Una casa de pueblo: una sala cálida y dos menús degustación l386a
La experiencia empieza mucho antes del primer plato. Es como entrar en una casa de antaño, pero traída a nuestro tiempo, porque la casa donde se ubica Ausiàs conserva su alma: techos altos, suelos hidráulicos, un aire de hogar reconvertido hasta con una chimenea en el comedor. En sala, Felicia conduce el servicio con cercanía y ritmo. Nada está de más, todo está bien pensado. El ambiente es íntimo, amable, de los que te hacen sentir en casa y muy cuidado.

No hay carta. Solo dos menús degustación: el corto, llamado Valentina (66 €), y el largo, Ausiàs March (88 €). El primero consta de diez pases; el segundo, de doce. Como ocurre en otros lugares, se pide a mesa completa, porque aquí todo se cocina al momento, en tiempo presente.
Sabores del territorio, intuición y técnica pastelera n2i2w
La cocina de este recoleto restaurante es para tenerla en el radar. Es audaz, diferente y con mucha personalidad. El menú arranca con una batería de aperitivos a modo bocados que ya ponen las expectativas bien arriba. Un crujiente de atún deshidratado y frito, que se acompañan con una crema de ahumados, corazón de atún rayado y raïm de pastor encurtido. También una tartaleta con paté de conejo, pomelo y sumac. Sigue con un pepito a su manera, con pan al vapor, relleno de mullador (símil del pisto valenciano aquí con aceituna negra) con una fina lámina de bufa, embutido especiado de la comarca que traen de una carnicería de toda la vida de Barx. Lo último para abrir boca, un caldo de anguila que homenajea al sabor del all i pebre. Es Comunidad Valenciana en estado puro.

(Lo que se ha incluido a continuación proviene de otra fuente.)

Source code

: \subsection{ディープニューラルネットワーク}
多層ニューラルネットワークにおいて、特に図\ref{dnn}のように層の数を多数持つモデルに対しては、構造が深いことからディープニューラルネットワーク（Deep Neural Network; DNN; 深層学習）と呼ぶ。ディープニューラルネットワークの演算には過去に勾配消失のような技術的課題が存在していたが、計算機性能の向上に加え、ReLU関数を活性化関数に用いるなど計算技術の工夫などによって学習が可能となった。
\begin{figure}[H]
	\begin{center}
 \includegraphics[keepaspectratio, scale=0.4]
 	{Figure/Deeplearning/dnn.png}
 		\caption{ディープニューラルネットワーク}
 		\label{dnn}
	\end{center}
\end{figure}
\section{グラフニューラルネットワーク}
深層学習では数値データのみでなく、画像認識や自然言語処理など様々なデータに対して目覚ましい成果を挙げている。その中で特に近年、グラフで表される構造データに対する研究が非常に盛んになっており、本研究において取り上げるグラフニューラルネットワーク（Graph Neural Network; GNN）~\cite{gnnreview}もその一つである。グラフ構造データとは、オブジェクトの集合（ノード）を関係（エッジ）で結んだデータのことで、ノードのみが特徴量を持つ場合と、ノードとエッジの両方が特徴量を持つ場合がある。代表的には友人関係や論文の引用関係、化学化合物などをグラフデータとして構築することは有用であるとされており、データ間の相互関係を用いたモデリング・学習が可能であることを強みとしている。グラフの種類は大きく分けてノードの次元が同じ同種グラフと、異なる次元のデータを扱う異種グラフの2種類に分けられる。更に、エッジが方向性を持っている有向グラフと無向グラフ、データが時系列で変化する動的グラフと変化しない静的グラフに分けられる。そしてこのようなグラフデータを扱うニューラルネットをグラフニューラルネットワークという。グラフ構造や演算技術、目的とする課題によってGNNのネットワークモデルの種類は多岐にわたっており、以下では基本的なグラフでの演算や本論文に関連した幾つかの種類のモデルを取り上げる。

El siguiente mordisco lo da un pan de gran formato, elaborado con masa madre y harina Fartó de Blat de la Marina, procedente de un proyecto local que en 2016 impulsó la recuperación de variedades antiguas de trigo como Rodrigo, Rojal y Fartó en los bancales de la comarca. Fue un esfuerzo vecinal que no solo rescató un cereal en peligro de desaparecer, sino también una manera de entender la tierra. Se sirve caliente, crujiente, con un aceite de oliva virgen extra.

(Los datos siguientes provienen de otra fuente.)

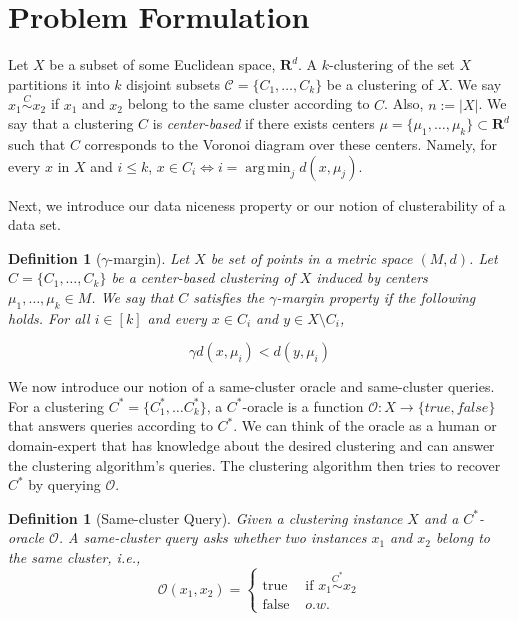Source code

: \documentclass[12pt]{article}
\newcommand{\mc}{\mathcal}
\newcommand{\mb}{\mathbf}
\DeclareMathOperator*{\argmin}{arg\,min}
\newtheorem{definition}[theorem]{Definition}
\begin{document}
\section{Problem Formulation}

Let $X$ be a subset of some Euclidean space, $\mb{R}^d$. A $k$-clustering of the set $X$ partitions it into $k$ disjoint subsets $\mc C = \{C_1, \ldots, C_k\}$ be a clustering  of $X$. We say $x_1 \overset{C}{\sim} x_2$ if $x_1$ and $x_2$ belong to the same cluster according to $C$. Also, $n := |X|$. We say that a clustering $C$ is \emph{center-based} if there exists centers $\mu = \{\mu_1, \ldots, \mu_k\} \subset \mb R^d$ such that $C$ corresponds to the Voronoi diagram over these centers. Namely, for every $x$ in $X$ and $i \leq k$,  $x\in C_i \Leftrightarrow i=\argmin_j d(x,\mu_j)$. 


Next, we introduce our data niceness property or our notion of clusterability of a data set.

\begin{definition}[$\gamma$-margin]
\label{defn:alphacp}
Let $X$ be set of points in a metric space $(M, d)$. Let $C = \{C_1, \ldots, C_k\}$ be a center-based clustering of $X$ induced by centers $\mu_1, \ldots, \mu_k \in M$. We say that $C$ satisfies the $\gamma$-margin property if the following holds. For all $i \in [k]$ and every $x \in C_i$ and $y \in X \setminus C_i$,

$$\gamma d(x, \mu_i) < d(y, \mu_i)$$
\end{definition}


We now introduce our notion of a same-cluster oracle and same-cluster queries. For a clustering $C^*=\{ C^*_1, \ldots C^*_k\}$, a $C^*$-oracle is a function ${\mc O} : X \rightarrow \{true, false\}$ that answers queries according to $C^*$. We can think of the oracle as a human or domain-expert that has knowledge about the desired clustering and can answer the clustering algorithm's queries. The clustering algorithm then tries to recover $C^*$ by querying $\mc O$.

\begin{definition}[Same-cluster Query]
Given a clustering instance $X$ and a $C^*$-oracle $\mc O$. A same-cluster query asks whether two instances $x_1$ and $x_2$ belong to the same cluster, i.e., 
$$\mc O(x_1, x_2) = \left\{
	\begin{array}{ll}
		\mbox{true }  & \mbox{if } x_1 \overset{C^*}{\sim} x_2   \\
		\mbox{false } & o.w. 
	\end{array}
\right. $$
\end{definition}
\end{document}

Y junto a él, llega otro de los grandes pilares del menú: el vino. Aquí no es un simple acompañante, es parte activa el discurso. En Ausiàs, la carta de vinos está construida para que dialogue con los platos, con etiquetas que representan la historia de familias, amigos y pequeños proyectos llenos de pasión. Hay champagne, hay Ródano... y también referencias alicantinas y de cercanía elegidas con mimo.

Después del pan, comienza la parte más estructurada del menú, donde se suceden platos que beben del territorio pero no se encasillan, que sorprenden sin dejar de emocionar. La ensalada de temporada llega con pulpo de roca cocinado al vapor, una cocción que le da una textura más suave y cremosa de lo habitual, que se acompaña con pimienta negra recién molida.

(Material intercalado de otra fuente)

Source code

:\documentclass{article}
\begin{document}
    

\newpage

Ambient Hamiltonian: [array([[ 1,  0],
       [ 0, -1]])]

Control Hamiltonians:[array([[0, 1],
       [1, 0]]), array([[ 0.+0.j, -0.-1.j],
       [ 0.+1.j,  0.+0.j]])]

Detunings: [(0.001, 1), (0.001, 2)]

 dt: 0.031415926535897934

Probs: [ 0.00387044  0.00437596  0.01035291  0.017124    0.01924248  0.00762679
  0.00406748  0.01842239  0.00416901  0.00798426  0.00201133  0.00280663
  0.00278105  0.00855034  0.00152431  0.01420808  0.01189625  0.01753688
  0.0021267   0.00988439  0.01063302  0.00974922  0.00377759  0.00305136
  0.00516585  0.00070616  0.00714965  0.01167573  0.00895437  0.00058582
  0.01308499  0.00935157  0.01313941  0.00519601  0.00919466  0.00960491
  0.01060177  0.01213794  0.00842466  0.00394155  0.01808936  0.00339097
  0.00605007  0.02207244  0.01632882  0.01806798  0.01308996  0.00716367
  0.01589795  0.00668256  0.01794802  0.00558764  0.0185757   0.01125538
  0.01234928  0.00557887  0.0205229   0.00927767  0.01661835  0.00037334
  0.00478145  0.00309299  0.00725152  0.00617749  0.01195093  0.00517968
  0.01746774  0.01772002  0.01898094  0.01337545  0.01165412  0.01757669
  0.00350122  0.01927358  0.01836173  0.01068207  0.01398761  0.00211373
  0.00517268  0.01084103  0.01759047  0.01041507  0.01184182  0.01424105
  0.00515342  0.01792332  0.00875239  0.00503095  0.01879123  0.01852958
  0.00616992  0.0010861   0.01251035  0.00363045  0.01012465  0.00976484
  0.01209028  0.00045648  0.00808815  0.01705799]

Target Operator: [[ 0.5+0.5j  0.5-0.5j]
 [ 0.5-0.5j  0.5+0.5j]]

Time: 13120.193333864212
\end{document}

Le sigue uno de los pases más sutiles y complejos: las últimas alcachofas de la temporada, tratadas con mimo en una salsa inspirada en la barigoule sa, pero con acento mediterráneo haciéndola como si de un escabeche se tratase. La sirven con lengua de ternera y limón, un trío inesperado que funciona en perfecto equilibrio. La berenjena de Cullera, recién entrada en temporada, se presenta con una sopa fría de pescados y almendras, acompañada con toques anguila ahumada.

Uno de los iconos del menú es la sepia de la lonja de Gandía, apenas marcada, acompañada de coliflor, levadura y limón. La potencia marina, la textura exacta, la acidez bien medida... Todo encaja. Después llegan los espárragos blancos frescos de Navarra, cocinados de forma tradicional para mantener intacta su textura. Con el agua de cocción preparan un guiso meloso con callos de bacalao, consiguiendo un plato con textura melosa y mucho sabor.

Antes del plato final salado, te sirven un sorbete de pimiento verde. Limpia, refresca y prepara el paladar sin romper la narrativa. Detalles como este hablan de oficio y de sensibilidad, de homenajes a costumbres de otra época...

El último paso salado es una maravilla: codorniz de maíz —se alimenta exclusivamente de ese cereal— madurada durante siete días, asada al punto y servida en tres cortes. La pata, para comer con la mano, la pechuga, tersa y jugosa y un filetín. Todo ello se acompaña con puré de apio bola, lechuga de temporada y un jugo concentrado de codorniz.
Postres con memoria: el panquemao que me hizo llorar 4d5k
Si en algo destaca Ausiàs Signes —y esto no es teoría, sino práctica— es en la forma en que entiende los postres. No como un remate forzado, sino como una prolongación natural de lo salado. Aquí no hay empalagos, no hay uso gratuito del azúcar. Hay equilibrio, ligereza, frescura.

En plena temporada de fresas, arranca con un postre dedicado a estas mismas, en varias texturas, ideal para romper la barrera entre platos salados y dulces. Luego llega lo mejor. Es este último bocado el que se queda contigo. Se llama “Pan, vainilla y sal” y encierra mucho más de lo que su nombre sugiere. Es un postre hecho a partir del pan del propio restaurante, ese que elaboran a diario con harina Fartó de blat de la Marina. Con el pan que sobra —porque aquí se cocina también con cabeza y con respeto— elaboran una miel de pan, un endulzante natural que se obtiene caramelizando los azúcares tras someter el pan a una ligera fermentación extra y un tostado que acentúa los matices amargos. Con esa miel endulzan todo el postre.
El resultado no es un bollo tradicional, pero su sabor te lleva a uno. A mí, al menos, me llevó de golpe a mi infancia. A cuando mi abuela me daba panquemado mojado en café con leche. Un homenaje a la memoria, uno que toca la fibra a los que hemos tenido abuelas valencianas, a nuestra infancia... Pero también al aprovechamiento total, al pan como símbolo. Y sí, confieso que me emocioné. Porque no hay sofisticación que valga más que una cucharada que te haga recordar.

Incluso los petit fours, tan manidos en otros lugares, aquí tienen todo el sentido del mundo. Solo es uno y es de lo más acertado, una mona. Como la mona de Pascua que comemos en Valencia. Siempre quisieron cerrar el menú con algo casero, sencillo y festivo. Por eso, el final lo pone su mona: una pieza de bollería tierna, con forma redonda y sabor de casa que se acompaña con una mousse de chocolate para mojarla. Otro gesto. Otro vínculo.

En un momento en el que la cocina contemporánea busca nuevas formas de impresionar, este pequeño comedor en Pedreguer se limita a cocinar con sentido, con coherencia y con emoción. Y eso, al final, es lo que queda. Porque uno puede olvidar un plato bonito, pero no olvida nunca uno que le ha tocado directamente el corazón.